Dünyanın en önemli şeyinin ne statünüz, ne çevreniz ne de başka bir ediminiz değil de ruh sağlığınız olduğunu kavradığınızda; tıpkı bedeninizi sağlıklı gıdayla besler gibi ruhunuzu da sadece doğru insanlar, doğru his ve çıkarımlarla beslemenin önemini idrak ediyorsunuz.
Huzur seviyenizin belirli bir eşiğin altında olması durumunda asla verimli bir yaşam süremeyeceğinizi, hayallerinizin peşinden yürüyemeyeceğinizi, güven dolu ilişkiler kurmak şöyle dursun kaos ve kargaşa dolu bir hayatın ortasında bir düğüme dönüşeceğinizi daha net görüyorsunuz.
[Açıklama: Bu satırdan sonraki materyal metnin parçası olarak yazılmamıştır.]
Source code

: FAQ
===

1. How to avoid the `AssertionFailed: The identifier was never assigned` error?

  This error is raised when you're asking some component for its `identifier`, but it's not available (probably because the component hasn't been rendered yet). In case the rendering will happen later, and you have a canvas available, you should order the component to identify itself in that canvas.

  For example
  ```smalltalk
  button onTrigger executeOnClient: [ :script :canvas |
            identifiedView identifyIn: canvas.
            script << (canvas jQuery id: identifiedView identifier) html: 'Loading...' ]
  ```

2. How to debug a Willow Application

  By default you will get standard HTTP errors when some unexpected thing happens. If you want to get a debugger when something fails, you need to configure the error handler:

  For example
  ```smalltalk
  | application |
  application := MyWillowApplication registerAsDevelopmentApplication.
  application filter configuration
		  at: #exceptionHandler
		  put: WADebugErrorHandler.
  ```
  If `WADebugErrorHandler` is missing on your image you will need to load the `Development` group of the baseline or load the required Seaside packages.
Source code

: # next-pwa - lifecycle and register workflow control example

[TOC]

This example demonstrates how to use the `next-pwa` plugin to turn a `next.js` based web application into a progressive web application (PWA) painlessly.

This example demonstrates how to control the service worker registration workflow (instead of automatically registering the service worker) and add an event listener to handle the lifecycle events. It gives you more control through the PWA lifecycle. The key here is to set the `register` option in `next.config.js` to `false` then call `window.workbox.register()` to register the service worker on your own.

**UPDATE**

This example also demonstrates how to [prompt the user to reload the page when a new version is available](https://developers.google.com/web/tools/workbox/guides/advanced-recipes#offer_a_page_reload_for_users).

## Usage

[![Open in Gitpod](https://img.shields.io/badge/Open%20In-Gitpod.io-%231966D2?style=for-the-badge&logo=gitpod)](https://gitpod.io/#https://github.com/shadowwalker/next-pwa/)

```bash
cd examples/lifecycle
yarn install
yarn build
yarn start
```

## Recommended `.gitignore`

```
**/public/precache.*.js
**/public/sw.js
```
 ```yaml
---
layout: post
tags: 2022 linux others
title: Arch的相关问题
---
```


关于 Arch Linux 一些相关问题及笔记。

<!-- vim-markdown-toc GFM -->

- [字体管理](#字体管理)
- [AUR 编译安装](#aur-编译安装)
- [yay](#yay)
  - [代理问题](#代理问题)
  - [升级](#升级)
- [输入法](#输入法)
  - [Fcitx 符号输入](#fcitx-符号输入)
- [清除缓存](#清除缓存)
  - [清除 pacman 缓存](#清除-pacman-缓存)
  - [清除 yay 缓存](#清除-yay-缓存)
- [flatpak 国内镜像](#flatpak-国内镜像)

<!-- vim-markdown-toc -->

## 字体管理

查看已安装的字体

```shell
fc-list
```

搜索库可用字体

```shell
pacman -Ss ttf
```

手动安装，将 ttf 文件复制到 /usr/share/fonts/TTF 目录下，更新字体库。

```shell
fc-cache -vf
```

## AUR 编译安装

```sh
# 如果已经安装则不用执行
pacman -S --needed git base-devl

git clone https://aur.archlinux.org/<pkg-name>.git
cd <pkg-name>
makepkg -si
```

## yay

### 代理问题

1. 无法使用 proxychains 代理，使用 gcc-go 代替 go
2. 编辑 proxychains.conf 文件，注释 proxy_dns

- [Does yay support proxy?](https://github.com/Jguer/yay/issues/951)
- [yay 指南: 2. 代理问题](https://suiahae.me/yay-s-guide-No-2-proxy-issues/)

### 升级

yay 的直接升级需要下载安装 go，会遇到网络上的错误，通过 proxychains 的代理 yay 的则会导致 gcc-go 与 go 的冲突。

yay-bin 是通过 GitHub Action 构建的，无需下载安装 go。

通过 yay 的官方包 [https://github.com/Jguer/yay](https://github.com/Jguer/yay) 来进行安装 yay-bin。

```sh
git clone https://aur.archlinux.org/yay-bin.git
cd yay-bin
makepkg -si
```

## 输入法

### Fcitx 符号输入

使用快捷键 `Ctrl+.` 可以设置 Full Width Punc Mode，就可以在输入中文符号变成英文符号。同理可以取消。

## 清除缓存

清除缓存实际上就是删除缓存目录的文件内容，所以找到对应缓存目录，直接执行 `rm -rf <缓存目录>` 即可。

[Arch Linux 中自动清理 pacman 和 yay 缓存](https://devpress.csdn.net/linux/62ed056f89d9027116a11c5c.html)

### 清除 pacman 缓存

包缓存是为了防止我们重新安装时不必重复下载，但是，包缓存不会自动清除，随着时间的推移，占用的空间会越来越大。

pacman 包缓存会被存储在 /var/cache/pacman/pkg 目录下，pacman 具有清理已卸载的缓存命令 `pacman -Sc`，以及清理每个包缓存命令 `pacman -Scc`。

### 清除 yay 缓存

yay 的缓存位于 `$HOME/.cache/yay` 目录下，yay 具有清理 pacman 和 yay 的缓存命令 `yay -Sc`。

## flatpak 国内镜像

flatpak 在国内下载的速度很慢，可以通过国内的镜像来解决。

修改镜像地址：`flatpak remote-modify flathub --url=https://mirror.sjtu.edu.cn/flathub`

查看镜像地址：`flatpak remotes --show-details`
Dolayısıyla, insanın en önemli ilişkisi ne ailesiyle, ne aşığıyla, ne dostlarıyla olan ilişkisidir. Bizzat kendisiyle olan ilişkisidir; bunu temele alınca, onu fırtınalardan koruyacak köklü sığınağı olur; "ben sığınağı"dır bu. Ötekiler ile tüm bağlarını da kuvvetlendiren sığınak.